**** Given records

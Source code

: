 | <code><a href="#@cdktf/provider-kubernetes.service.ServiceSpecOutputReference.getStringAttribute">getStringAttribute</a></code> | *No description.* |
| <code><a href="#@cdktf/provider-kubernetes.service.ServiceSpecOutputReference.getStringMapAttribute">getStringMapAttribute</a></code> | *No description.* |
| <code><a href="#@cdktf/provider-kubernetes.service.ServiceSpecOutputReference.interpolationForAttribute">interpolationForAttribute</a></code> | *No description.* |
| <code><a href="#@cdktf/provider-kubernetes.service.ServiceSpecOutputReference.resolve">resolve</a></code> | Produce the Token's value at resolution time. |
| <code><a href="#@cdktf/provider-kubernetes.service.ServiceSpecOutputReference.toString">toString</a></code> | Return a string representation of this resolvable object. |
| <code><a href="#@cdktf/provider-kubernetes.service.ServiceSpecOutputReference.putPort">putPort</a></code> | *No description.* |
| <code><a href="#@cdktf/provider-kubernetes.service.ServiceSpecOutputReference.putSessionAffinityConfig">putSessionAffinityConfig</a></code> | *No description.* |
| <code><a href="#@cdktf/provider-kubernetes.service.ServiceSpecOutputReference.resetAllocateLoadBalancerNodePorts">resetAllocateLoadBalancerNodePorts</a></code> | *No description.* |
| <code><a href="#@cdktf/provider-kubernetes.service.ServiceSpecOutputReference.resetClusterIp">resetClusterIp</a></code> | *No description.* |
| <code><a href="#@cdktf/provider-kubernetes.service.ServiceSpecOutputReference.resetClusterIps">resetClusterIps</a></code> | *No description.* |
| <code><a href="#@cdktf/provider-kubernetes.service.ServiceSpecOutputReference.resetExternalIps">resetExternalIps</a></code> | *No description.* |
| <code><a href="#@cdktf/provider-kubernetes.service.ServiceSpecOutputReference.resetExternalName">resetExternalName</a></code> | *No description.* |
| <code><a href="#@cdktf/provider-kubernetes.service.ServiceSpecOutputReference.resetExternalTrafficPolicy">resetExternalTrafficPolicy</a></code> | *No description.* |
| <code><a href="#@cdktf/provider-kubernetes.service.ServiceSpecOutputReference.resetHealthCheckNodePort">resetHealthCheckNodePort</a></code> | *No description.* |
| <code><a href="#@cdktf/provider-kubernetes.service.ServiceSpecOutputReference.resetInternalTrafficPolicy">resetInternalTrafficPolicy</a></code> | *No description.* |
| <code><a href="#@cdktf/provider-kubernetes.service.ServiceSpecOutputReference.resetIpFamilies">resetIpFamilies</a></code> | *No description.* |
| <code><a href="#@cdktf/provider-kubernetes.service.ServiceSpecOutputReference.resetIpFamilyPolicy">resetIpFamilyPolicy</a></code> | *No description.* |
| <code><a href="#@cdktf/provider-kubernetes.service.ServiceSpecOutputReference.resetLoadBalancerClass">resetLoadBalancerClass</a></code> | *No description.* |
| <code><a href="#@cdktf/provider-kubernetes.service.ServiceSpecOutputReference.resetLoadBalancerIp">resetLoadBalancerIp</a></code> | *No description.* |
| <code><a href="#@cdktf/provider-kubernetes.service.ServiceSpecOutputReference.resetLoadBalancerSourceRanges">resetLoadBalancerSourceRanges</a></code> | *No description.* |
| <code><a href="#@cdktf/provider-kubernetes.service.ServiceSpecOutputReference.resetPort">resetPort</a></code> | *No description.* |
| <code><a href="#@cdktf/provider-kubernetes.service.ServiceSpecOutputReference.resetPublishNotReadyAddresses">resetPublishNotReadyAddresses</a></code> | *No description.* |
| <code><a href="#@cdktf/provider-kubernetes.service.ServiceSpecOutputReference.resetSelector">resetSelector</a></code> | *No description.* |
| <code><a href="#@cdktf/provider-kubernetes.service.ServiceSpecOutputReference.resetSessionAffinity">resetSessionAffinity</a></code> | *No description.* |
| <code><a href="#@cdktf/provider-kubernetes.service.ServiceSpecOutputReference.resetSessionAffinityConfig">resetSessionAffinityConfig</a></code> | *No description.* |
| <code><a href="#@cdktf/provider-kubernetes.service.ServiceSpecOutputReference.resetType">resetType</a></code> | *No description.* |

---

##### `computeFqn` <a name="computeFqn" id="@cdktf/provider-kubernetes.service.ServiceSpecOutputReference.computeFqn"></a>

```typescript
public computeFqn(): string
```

********

| Your goal |
Output the whole of the material above, exactly.

| Task solution |
Source code

: | <code><a href="#@cdktf/provider-kubernetes.service.ServiceSpecOutputReference.getStringAttribute">getStringAttribute</a></code> | *No description.* |
| <code><a href="#@cdktf/provider-kubernetes.service.ServiceSpecOutputReference.getStringMapAttribute">getStringMapAttribute</a></code> | *No description.* |
| <code><a href="#@cdktf/provider-kubernetes.service.ServiceSpecOutputReference.interpolationForAttribute">interpolationForAttribute</a></code> | *No description.* |
| <code><a href="#@cdktf/provider-kubernetes.service.ServiceSpecOutputReference.resolve">resolve</a></code> | Produce the Token's value at resolution time. |
| <code><a href="#@cdktf/provider-kubernetes.service.ServiceSpecOutputReference.toString">toString</a></code> | Return a string representation of this resolvable object. |
| <code><a href="#@cdktf/provider-kubernetes.service.ServiceSpecOutputReference.putPort">putPort</a></code> | *No description.* |
| <code><a href="#@cdktf/provider-kubernetes.service.ServiceSpecOutputReference.putSessionAffinityConfig">putSessionAffinityConfig</a></code> | *No description.* |
| <code><a href="#@cdktf/provider-kubernetes.service.ServiceSpecOutputReference.resetAllocateLoadBalancerNodePorts">resetAllocateLoadBalancerNodePorts</a></code> | *No description.* |
| <code><a href="#@cdktf/provider-kubernetes.service.ServiceSpecOutputReference.resetClusterIp">resetClusterIp</a></code> | *No description.* |
| <code><a href="#@cdktf/provider-kubernetes.service.ServiceSpecOutputReference.resetClusterIps">resetClusterIps</a></code> | *No description.* |
| <code><a href="#@cdktf/provider-kubernetes.service.ServiceSpecOutputReference.resetExternalIps">resetExternalIps</a></code> | *No description.* |
| <code><a href="#@cdktf/provider-kubernetes.service.ServiceSpecOutputReference.resetExternalName">resetExternalName</a></code> | *No description.* |
| <code><a href="#@cdktf/provider-kubernetes.service.ServiceSpecOutputReference.resetExternalTrafficPolicy">resetExternalTrafficPolicy</a></code> | *No description.* |
| <code><a href="#@cdktf/provider-kubernetes.service.ServiceSpecOutputReference.resetHealthCheckNodePort">resetHealthCheckNodePort</a></code> | *No description.* |
| <code><a href="#@cdktf/provider-kubernetes.service.ServiceSpecOutputReference.resetInternalTrafficPolicy">resetInternalTrafficPolicy</a></code> | *No description.* |
| <code><a href="#@cdktf/provider-kubernetes.service.ServiceSpecOutputReference.resetIpFamilies">resetIpFamilies</a></code> | *No description.* |
| <code><a href="#@cdktf/provider-kubernetes.service.ServiceSpecOutputReference.resetIpFamilyPolicy">resetIpFamilyPolicy</a></code> | *No description.* |
| <code><a href="#@cdktf/provider-kubernetes.service.ServiceSpecOutputReference.resetLoadBalancerClass">resetLoadBalancerClass</a></code> | *No description.* |
| <code><a href="#@cdktf/provider-kubernetes.service.ServiceSpecOutputReference.resetLoadBalancerIp">resetLoadBalancerIp</a></code> | *No description.* |
| <code><a href="#@cdktf/provider-kubernetes.service.ServiceSpecOutputReference.resetLoadBalancerSourceRanges">resetLoadBalancerSourceRanges</a></code> | *No description.* |
| <code><a href="#@cdktf/provider-kubernetes.service.ServiceSpecOutputReference.resetPort">resetPort</a></code> | *No description.* |
| <code><a href="#@cdktf/provider-kubernetes.service.ServiceSpecOutputReference.resetPublishNotReadyAddresses">resetPublishNotReadyAddresses</a></code> | *No description.* |
| <code><a href="#@cdktf/provider-kubernetes.service.ServiceSpecOutputReference.resetSelector">resetSelector</a></code> | *No description.* |
| <code><a href="#@cdktf/provider-kubernetes.service.ServiceSpecOutputReference.resetSessionAffinity">resetSessionAffinity</a></code> | *No description.* |
| <code><a href="#@cdktf/provider-kubernetes.service.ServiceSpecOutputReference.resetSessionAffinityConfig">resetSessionAffinityConfig</a></code> | *No description.* |
| <code><a href="#@cdktf/provider-kubernetes.service.ServiceSpecOutputReference.resetType">resetType</a></code> | *No description.* |

---

##### `computeFqn` <a name="computeFqn" id="@cdktf/provider-kubernetes.service.ServiceSpecOutputReference.computeFqn"></a>

```typescript
public computeFqn(): string
```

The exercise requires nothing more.